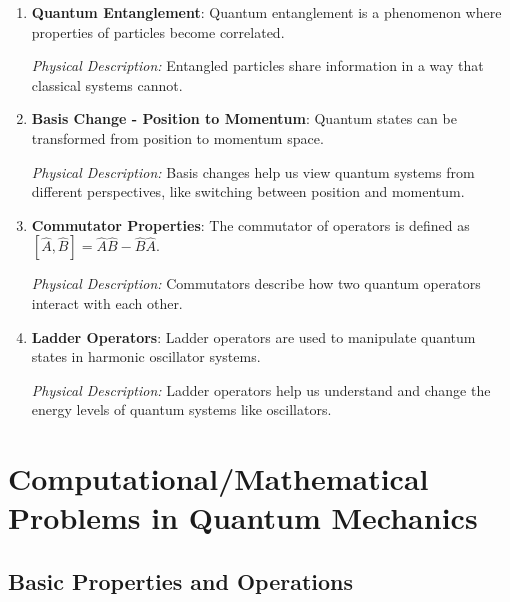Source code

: \documentclass[a4paper]{article}
\begin{document}
\begin{enumerate}
    \item \textbf{Quantum Entanglement}: Quantum entanglement is a phenomenon where properties of particles become correlated.
    
    \textit{Physical Description:} Entangled particles share information in a way that classical systems cannot.

    \item \textbf{Basis Change - Position to Momentum}: Quantum states can be transformed from position to momentum space.
    
    \textit{Physical Description:} Basis changes help us view quantum systems from different perspectives, like switching between position and momentum.

    \item \textbf{Commutator Properties}: The commutator of operators is defined as $[\hat{A}, \hat{B}] = \hat{A}\hat{B} - \hat{B}\hat{A}$.
    
    \textit{Physical Description:} Commutators describe how two quantum operators interact with each other.

    \item \textbf{Ladder Operators}: Ladder operators are used to manipulate quantum states in harmonic oscillator systems.
    
    \textit{Physical Description:} Ladder operators help us understand and change the energy levels of quantum systems like oscillators.
\end{enumerate}

\section*{Computational/Mathematical Problems in Quantum Mechanics}

\subsection*{Basic Properties and Operations}
\end{document}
☆ ☆ ☆ ☆
TASK BRIEF: From the records above, copy each line in which the string "systems" occurs.

ANSWER FOR THE TASK:
    \textit{Physical Description:} Entangled particles share information in a way that classical systems cannot.
    \textit{Physical Description:} Basis changes help us view quantum systems from different perspectives, like switching between position and momentum.
    \item \textbf{Ladder Operators}: Ladder operators are used to manipulate quantum states in harmonic oscillator systems.
    \textit{Physical Description:} Ladder operators help us understand and change the energy levels of quantum systems like oscillators.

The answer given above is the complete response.